I shook my head. ‘I'm powerless now.'

‘Yeah, but are you
sure
? This isn't—'

‘I can't do it, OK?' I snapped, and that seemed to be the end of it.

‘Oh, wait,' Ameena said. She felt around the sides of the steering wheel, then flicked a lever. There was a
clicking
and a light on the dashboard began to flash. ‘No, that's indicators,' she muttered.

She moved another lever. The windscreen wipers arced up, taking the frog-thing by surprise. It lifted its hands and leaned back. Ameena slammed on the brakes and the creature rolled off the bonnet. It turned in time to see the 4x4 take off towards it.

It tried to jump out of the car's path, but Ameena threw open her door. It connected with the monster mid-leap, sending it rolling messily across the road. She swerved the car. There was another
pop
, then she pulled back over to the left side of the road and drove on.

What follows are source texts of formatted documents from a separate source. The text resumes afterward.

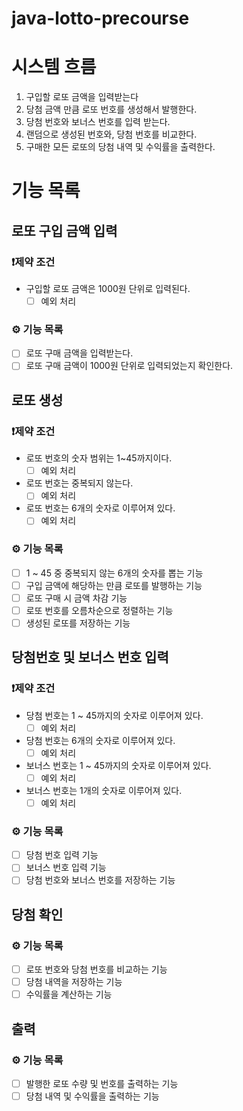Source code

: # java-lotto-precourse

# 시스템 흐름
1. 구입할 로또 금액을 입력받는다
2. 당첨 금액 만큼 로또 번호를 생성해서 발행한다.
3. 당첨 번호와 보너스 번호를 입력 받는다.
4. 랜덤으로 생성된 번호와, 당첨 번호를 비교한다.
5. 구매한 모든 로또의 당첨 내역 및 수익률을 출력한다.

# 기능 목록
## 로또 구입 금액 입력
### ❗제약 조건
  - 구입할 로또 금액은 1000원 단위로 입력된다.
    - [ ] 예외 처리

### ⚙️ 기능 목록
- [ ] 로또 구매 금액을 입력받는다.
- [ ] 로또 구매 금액이 1000원 단위로 입력되었는지 확인한다.

## 로또 생성
### ❗제약 조건
- 로또 번호의 숫자 범위는 1~45까지이다.
    - [ ] 예외 처리
- 로또 번호는 중복되지 않는다.
    - [ ] 예외 처리
- 로또 번호는 6개의 숫자로 이루어져 있다.
    - [ ] 예외 처리

### ⚙️ 기능 목록
- [ ] 1 ~ 45 중 중복되지 않는 6개의 숫자를 뽑는 기능
- [ ] 구입 금액에 해당하는 만큼 로또를 발행하는 기능
- [ ] 로또 구매 시 금액 차감 기능
- [ ] 로또 번호를 오름차순으로 정렬하는 기능
- [ ] 생성된 로또를 저장하는 기능

## 당첨번호 및 보너스 번호 입력
### ❗제약 조건
- 당첨 번호는 1 ~ 45까지의 숫자로 이루어져 있다.
    - [ ] 예외 처리
- 당첨 번호는 6개의 숫자로 이루어져 있다.
    - [ ] 예외 처리
- 보너스 번호는 1 ~ 45까지의 숫자로 이루어져 있다.
    - [ ] 예외 처리
- 보너스 번호는 1개의 숫자로 이루어져 있다.
    - [ ] 예외 처리

### ⚙️ 기능 목록
- [ ] 당첨 번호 입력 기능
- [ ] 보너스 번호 입력 기능
- [ ] 당첨 번호와 보너스 번호를 저장하는 기능

## 당첨 확인

### ⚙️ 기능 목록
- [ ] 로또 번호와 당첨 번호를 비교하는 기능
- [ ] 당첨 내역을 저장하는 기능
- [ ] 수익률을 계산하는 기능

## 출력

### ⚙️ 기능 목록
- [ ] 발행한 로또 수량 및 번호를 출력하는 기능
- [ ] 당첨 내역 및 수익률을 출력하는 기능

‘You could've just left it,' I said.

‘Had a bad experience with one of those once,' she replied, her eyes fixed on the road ahead. ‘Tried to kiss me.'

‘Really?'

‘Or maybe eat me. It's hard to tell.'

I looked round into the back seat, then down at the dashboard, searching for anything that might be useful. There was a police radio in the car, but it had been switched off. I flicked the switch to turn it on and the 4x4 was filled with screaming and sobbing and the crackle of radio static. A dozen signals all tried to push through at once.

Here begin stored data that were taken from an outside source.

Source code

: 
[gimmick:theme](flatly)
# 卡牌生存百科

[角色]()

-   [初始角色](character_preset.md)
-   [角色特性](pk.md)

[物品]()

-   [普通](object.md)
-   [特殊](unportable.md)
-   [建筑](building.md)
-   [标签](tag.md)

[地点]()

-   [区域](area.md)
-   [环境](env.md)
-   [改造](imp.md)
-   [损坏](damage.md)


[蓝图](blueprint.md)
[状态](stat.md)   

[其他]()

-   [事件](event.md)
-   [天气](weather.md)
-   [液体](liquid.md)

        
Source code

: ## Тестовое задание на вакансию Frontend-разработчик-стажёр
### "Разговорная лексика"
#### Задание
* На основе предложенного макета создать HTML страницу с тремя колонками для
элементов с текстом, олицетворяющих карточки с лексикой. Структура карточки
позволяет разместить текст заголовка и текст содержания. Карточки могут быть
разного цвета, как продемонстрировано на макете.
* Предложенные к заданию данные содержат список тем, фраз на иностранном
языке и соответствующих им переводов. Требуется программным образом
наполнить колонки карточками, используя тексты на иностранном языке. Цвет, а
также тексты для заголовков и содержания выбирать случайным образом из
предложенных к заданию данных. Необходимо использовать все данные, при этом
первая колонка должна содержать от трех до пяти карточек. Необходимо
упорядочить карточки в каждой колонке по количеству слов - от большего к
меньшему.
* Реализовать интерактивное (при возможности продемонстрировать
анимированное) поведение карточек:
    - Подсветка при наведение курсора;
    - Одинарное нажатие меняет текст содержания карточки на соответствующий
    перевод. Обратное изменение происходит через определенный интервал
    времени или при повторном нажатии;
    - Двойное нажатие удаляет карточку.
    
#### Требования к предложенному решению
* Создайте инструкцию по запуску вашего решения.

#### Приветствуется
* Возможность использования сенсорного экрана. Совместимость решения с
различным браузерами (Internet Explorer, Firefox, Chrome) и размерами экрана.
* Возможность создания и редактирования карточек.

‘Help us. Too many of them. Too many to—'

‘—happening? What the Hell's happening? Someone—'

‘—dead. All dead. Please help me! Something's coming. God, someone help me—'

I turned the radio off again and we continued down the road in silence for a long time.

‘We could just keep driving, you know?'

I turned to Ameena. ‘What?'

‘Just follow the road, see where it takes us. We could make a go of it. Find somewhere we could, I don't know, survive.'

‘Survive?' I said. ‘With all those things around?'

‘People have. People do,' she shrugged. ‘I did.'

‘You had my dad to look after you,' I said coldly.

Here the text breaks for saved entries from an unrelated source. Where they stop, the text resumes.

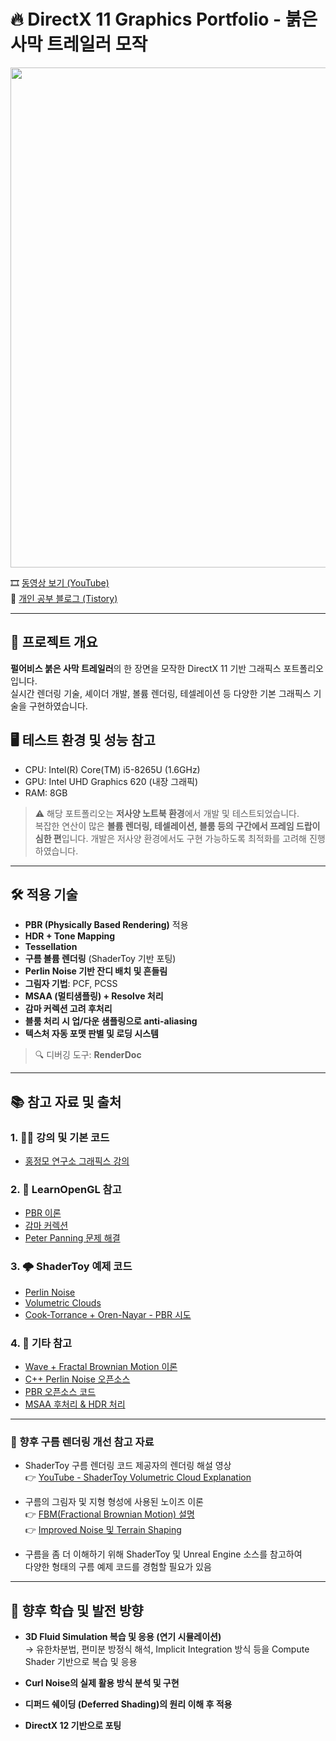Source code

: # 🔥 DirectX 11 Graphics Portfolio - 붉은 사막 트레일러 모작

<p align="center">
  <img src="https://github.com/user-attachments/assets/662b69d9-9f4e-419c-8732-aa3b77327447" width="800" />
</p>

🎞️ [동영상 보기 (YouTube)](https://www.youtube.com/watch?v=I2hCiYHD1lU)  
📘 [개인 공부 블로그 (Tistory)](https://pdy0930.tistory.com/)

---

## 🧪 프로젝트 개요

**펄어비스 붉은 사막 트레일러**의 한 장면을 모작한 DirectX 11 기반 그래픽스 포트폴리오입니다.  
실시간 렌더링 기술, 셰이더 개발, 볼륨 렌더링, 테셀레이션 등 다양한 기본 그래픽스 기술을 구현하였습니다.

## 🖥️ 테스트 환경 및 성능 참고

- CPU: Intel(R) Core(TM) i5-8265U (1.6GHz)  
- GPU: Intel UHD Graphics 620 (내장 그래픽)  
- RAM: 8GB

> ⚠️ 해당 포트폴리오는 **저사양 노트북 환경**에서 개발 및 테스트되었습니다.  
> 복잡한 연산이 많은 **볼륨 렌더링, 테셀레이션, 블룸 등의 구간에서 프레임 드랍이 심한 편**입니다.
> 개발은 저사양 환경에서도 구현 가능하도록 최적화를 고려해 진행하였습니다.

---

## 🛠️ 적용 기술

- **PBR (Physically Based Rendering)** 적용  
- **HDR + Tone Mapping**  
- **Tessellation**  
- **구름 볼륨 렌더링** (ShaderToy 기반 포팅)  
- **Perlin Noise 기반 잔디 배치 및 흔들림**  
- **그림자 기법**: PCF, PCSS  
- **MSAA (멀티샘플링) + Resolve 처리**  
- **감마 커렉션 고려 후처리**  
- **블룸 처리 시 업/다운 샘플링으로 anti-aliasing**  
- **텍스처 자동 포맷 판별 및 로딩 시스템**  

> 🔍 디버깅 도구: **RenderDoc**

---

## 📚 참고 자료 및 출처

### 1. 👨‍🏫 강의 및 기본 코드
- [홍정모 연구소 그래픽스 강의](https://www.honglab.ai/collections)

### 2. 📘 LearnOpenGL 참고
- [PBR 이론](https://learnopengl.com/PBR/Theory)  
- [감마 커렉션](https://learnopengl.com/Advanced-Lighting/Gamma-Correction)  
- [Peter Panning 문제 해결](https://learnopengl.com/Advanced-Lighting/Shadows/Shadow-Mapping)

### 3. 🌩️ ShaderToy 예제 코드
- [Perlin Noise](https://www.shadertoy.com/view/3dVXDc)  
- [Volumetric Clouds](https://www.shadertoy.com/view/4ttSWf)
- [Cook-Torrance + Oren-Nayar - PBR 시도](https://www.shadertoy.com/view/MsSczh)


### 4. 🧬 기타 참고
- [Wave + Fractal Brownian Motion 이론](https://thebookofshaders.com/13/?lan=kr)  
- [C++ Perlin Noise 오픈소스](https://github.com/Reputeless/PerlinNoise)  
- [PBR 오픈소스 코드](https://github.com/Nadrin/PBR)  
- [MSAA 후처리 & HDR 처리](https://github.com/Microsoft/DirectXTK/wiki/Using-HDR-rendering)

---

### 📌 향후 구름 렌더링 개선 참고 자료

- ShaderToy 구름 렌더링 코드 제공자의 렌더링 해설 영상  
  👉 [YouTube - ShaderToy Volumetric Cloud Explanation](https://www.youtube.com/watch?v=BFld4EBO2RE)

- 구름의 그림자 및 지형 형성에 사용된 노이즈 이론  
  👉 [FBM(Fractional Brownian Motion) 설명](https://iquilezles.org/articles/fbm/)  
  👉 [Improved Noise 및 Terrain Shaping](https://iquilezles.org/articles/morenoise/)

- 구름을 좀 더 이해하기 위해 ShaderToy 및 Unreal Engine 소스를 참고하여  
  다양한 형태의 구름 예제 코드를 경험할 필요가 있음

---

## 🔭 향후 학습 및 발전 방향

- **3D Fluid Simulation 복습 및 응용 (연기 시뮬레이션)**  
  → 유한차분법, 편미분 방정식 해석, Implicit Integration 방식 등을 Compute Shader 기반으로 복습 및 응용

- **Curl Noise의 실제 활용 방식 분석 및 구현**

- **디퍼드 쉐이딩 (Deferred Shading)의 원리 이해 후 적용**

- **DirectX 12 기반으로 포팅**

‘And now I've got you. And you'd have me.'

I stared ahead. ‘We go save Billy, then we go find my dad.'

Ameena nodded and we both fell silent again. There was an envelope sitting in a hollow above the glove box. I picked it up and read the name on the front. Then I read it again, just to be sure.

‘This is for me,' I said.

Ameena glanced down at the square envelope. ‘Open it then.'

The flap wasn't stuck down. I pulled out a handwritten note. ‘“Enjoy the car,”' I read. ‘“One final parting gift. Joseph.”'

I stuck the note back in the envelope. Even from beyond the grave, Joseph, the mystery man, was still somehow helping me out.

‘He must've left it for us. That's why the keys were in it,' I realised.

‘That was nice of him.'

I looked long and hard at her. ‘Do you know who he was?'

‘Not a clue,' she shrugged. ‘I know he was starting to get on your dad's nerves a bit, the way he kept interfering, but he didn't have a clue who the guy was. No one did.'

‘He was the policeman back at Christmas, remember?'

‘Yeah, course I remember.'

‘I thought he was an idiot, going on about me pulling his cracker with him, but even then he was helping us. First the message in the cracker itself, then the car parked out back. I bet he planned all of that.'

Ameena drew in a sharp breath and I turned to follow her gaze.

‘Whoa.'

The village had been bad, but the town was worse. Fire was spreading through houses and shops. It spread through gardens. It licked across the ground. Even inside the car, we could feel the heat of it on our faces.

Off to my right I could see my school. All the windows were lit up with orange and yellow. I'd dreamed of seeing it burn to the ground since first setting foot in the place, but the sight of it left me hollow. Every last part of my old life was gone.